The announcement of the attack came from intelligence firm Cyber Engineering Services and followed reports earlier in the year that the same group of hackers - known as Comment Crew - had infiltrated six US companies involved in the nuclear power, metals and solar products industries.

Div, who was awarded the Medal of Valor - Israel's highest military honour - for his work leading an elite team within Unit 8200 more than a decade ago, said the three companies involved would not have been so careless as to leave the plans compromised.

While Div admitted "we do not know all the details about what happened", in his opinion, he said: "The enterprises like the three vendors we are talking about, they are well familiar with the programme in terms of cyber security."

Honeypot network

While Div said he cannot say for certain this is what happened, he claimed it is a "good assumption" that the companies would have deployed what is known as a "honeypot network" to trap the attackers and identify where they were coming from.

Div said the companies would have put computers that looked like they belonged to high-profile targets such as the CEO and CFO within the network and within these computers would be documents marked "top secret".

"The organisations would make sure that the system is more vulnerable and that would enable them to see who is attacking them and find out what they want to achieve," said Div.

He added: "Of course you give them some documents.
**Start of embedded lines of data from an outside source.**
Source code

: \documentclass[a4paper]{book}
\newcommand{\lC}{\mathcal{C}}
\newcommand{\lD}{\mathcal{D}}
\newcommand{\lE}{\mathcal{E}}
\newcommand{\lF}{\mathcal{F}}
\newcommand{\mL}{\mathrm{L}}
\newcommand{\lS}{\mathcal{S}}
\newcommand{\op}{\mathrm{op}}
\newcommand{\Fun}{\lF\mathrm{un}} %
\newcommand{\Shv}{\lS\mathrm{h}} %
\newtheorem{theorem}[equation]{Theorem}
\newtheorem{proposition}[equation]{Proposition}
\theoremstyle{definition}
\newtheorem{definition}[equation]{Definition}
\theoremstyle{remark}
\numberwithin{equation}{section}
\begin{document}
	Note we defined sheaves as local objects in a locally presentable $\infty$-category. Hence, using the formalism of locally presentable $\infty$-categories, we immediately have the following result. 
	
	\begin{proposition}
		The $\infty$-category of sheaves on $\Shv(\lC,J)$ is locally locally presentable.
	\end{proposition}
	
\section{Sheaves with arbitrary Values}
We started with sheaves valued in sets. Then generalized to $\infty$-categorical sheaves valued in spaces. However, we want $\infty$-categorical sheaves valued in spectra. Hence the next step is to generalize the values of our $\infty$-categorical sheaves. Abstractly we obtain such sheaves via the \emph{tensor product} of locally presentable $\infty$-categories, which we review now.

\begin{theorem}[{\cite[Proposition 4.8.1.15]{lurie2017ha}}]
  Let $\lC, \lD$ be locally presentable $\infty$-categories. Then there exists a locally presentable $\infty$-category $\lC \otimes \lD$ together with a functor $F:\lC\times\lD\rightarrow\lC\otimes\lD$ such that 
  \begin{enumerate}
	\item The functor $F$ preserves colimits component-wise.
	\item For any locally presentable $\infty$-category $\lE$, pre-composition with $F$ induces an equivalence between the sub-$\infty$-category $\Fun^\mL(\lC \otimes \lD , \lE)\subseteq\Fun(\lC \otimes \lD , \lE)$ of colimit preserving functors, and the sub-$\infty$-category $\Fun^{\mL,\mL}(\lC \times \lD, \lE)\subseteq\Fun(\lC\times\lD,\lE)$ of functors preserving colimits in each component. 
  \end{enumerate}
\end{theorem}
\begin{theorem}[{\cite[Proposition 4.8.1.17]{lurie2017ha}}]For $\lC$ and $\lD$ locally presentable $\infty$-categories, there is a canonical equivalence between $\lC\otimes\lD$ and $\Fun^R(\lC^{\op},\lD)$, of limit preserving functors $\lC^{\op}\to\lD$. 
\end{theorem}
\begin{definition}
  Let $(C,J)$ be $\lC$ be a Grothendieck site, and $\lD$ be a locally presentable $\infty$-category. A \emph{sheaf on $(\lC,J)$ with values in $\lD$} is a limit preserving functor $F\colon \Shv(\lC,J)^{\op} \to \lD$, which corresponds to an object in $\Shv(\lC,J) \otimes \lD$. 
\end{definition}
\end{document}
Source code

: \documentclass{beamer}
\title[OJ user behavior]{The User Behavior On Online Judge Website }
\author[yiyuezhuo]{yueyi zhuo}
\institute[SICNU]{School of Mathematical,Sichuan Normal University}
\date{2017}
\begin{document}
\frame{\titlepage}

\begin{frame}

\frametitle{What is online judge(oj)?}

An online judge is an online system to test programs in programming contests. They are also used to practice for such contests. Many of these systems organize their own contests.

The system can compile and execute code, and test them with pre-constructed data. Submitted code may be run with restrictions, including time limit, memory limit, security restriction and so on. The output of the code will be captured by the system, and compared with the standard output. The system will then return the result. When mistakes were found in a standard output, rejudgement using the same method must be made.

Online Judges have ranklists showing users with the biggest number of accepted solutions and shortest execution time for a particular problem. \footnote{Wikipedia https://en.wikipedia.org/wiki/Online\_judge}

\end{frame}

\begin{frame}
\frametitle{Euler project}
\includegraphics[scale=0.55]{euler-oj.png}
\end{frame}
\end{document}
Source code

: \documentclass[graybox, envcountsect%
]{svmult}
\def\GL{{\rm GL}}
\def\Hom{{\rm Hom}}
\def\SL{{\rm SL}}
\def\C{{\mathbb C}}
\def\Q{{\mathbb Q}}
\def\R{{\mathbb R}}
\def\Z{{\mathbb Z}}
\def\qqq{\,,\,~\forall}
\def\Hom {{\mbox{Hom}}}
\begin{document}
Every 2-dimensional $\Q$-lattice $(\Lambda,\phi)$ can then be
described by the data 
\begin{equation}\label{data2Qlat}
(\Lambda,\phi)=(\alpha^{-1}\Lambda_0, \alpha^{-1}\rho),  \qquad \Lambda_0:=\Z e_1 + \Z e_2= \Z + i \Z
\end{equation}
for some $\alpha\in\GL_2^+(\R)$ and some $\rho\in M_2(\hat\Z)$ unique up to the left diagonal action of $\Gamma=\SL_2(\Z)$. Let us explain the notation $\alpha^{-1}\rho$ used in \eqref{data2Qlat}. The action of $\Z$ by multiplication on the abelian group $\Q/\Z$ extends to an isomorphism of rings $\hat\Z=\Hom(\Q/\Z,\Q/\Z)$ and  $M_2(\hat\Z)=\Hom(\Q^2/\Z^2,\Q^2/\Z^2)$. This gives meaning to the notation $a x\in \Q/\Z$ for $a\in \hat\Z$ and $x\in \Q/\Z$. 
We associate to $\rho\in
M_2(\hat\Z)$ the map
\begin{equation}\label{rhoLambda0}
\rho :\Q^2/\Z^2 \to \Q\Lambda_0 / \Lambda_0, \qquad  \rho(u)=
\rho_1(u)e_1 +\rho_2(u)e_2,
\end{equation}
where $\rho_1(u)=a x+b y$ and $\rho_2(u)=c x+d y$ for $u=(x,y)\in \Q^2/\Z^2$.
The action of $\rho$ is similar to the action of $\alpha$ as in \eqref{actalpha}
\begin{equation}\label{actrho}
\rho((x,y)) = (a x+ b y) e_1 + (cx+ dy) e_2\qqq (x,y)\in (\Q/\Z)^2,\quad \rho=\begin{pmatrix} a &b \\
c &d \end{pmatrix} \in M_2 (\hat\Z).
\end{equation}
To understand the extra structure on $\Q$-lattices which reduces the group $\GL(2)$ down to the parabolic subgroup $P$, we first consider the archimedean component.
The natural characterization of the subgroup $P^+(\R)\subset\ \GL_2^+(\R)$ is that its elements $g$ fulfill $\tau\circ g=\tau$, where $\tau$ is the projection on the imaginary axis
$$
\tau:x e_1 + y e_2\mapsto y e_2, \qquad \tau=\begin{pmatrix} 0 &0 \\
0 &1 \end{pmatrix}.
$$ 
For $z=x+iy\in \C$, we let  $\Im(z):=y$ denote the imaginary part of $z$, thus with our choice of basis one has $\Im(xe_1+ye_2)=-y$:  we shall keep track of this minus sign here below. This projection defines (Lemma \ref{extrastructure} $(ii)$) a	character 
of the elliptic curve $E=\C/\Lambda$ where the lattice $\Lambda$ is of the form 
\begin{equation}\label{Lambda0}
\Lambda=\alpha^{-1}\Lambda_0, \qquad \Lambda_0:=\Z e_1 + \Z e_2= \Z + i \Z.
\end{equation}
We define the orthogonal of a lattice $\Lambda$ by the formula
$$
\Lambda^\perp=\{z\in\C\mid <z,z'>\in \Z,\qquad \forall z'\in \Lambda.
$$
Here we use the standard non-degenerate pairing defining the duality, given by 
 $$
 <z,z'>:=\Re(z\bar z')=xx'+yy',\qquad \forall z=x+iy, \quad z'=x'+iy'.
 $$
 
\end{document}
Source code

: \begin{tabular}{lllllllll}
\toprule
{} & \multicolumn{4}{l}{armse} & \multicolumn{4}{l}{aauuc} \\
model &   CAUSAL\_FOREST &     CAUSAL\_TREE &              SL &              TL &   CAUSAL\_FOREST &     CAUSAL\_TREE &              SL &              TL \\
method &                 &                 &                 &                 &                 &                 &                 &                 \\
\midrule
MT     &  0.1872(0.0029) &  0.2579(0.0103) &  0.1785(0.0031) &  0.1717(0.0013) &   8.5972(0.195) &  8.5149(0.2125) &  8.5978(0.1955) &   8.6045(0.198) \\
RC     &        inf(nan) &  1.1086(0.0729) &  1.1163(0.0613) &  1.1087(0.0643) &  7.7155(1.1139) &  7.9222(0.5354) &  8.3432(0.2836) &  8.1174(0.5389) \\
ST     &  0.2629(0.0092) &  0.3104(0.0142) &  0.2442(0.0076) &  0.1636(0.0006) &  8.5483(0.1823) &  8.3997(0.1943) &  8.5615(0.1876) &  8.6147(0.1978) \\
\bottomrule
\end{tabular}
Of course they are not classified but on the document would be written 'classified' or 'top secret'."


The question that arises if this is the case is why none of the three companies implicated called foul after the report was published in July.

Div said they couldn't say anything because they were in a catch-22 situation.

"They can't say anything, because if they reveal they had a decoy network, they are in trouble because they are exposing the way they protect themselves," he said.

"If they are not saying anything, people think that 'yes' someone managed to actually get in."

The Chinese government has come under a lot of scrutiny in the last 12 months after several reports revealed the extent of the cyber-espionage being carried out by groups affiliated with the Chinese military.

China continues to deny the allegations despite the US charging five Chinese cyber-spies with stealing plans about nuclear power plants and other industrial systems.


Div said that he is in no doubt the Chinese have the skills to carry out the type of attacks they are being accused of. He said "we known this because they have not been able to cover their tracks effectively".

While the Chinese are not purposely revealing their identities, the breadth and depth of their attacks is such that a trail of cyber-breadcrumbs is almost inevitable.

Div added that because the whole world knows the Chinese are attacking other countries, some other groups see it as an opportunity to cover their own tracks:

"Because the Chinese [hackers] are very prominent and well-known, and everybody is talking about them, if you wanted to create a new attack group from say Russia or Eastern Europe - the easiest thing to do is to change your way of attacking or the point of the attack to look like it comes from China," he said.

Div said that "for sure" this is already happening at a nation state level but he would not expand on how he knew.

He did add, however, that researchers at his own security firm, Cybereason, have uncovered examples of where Chinese characters had been inserted in the code of malware attacking one of its customers, but once translated, it mades no sense.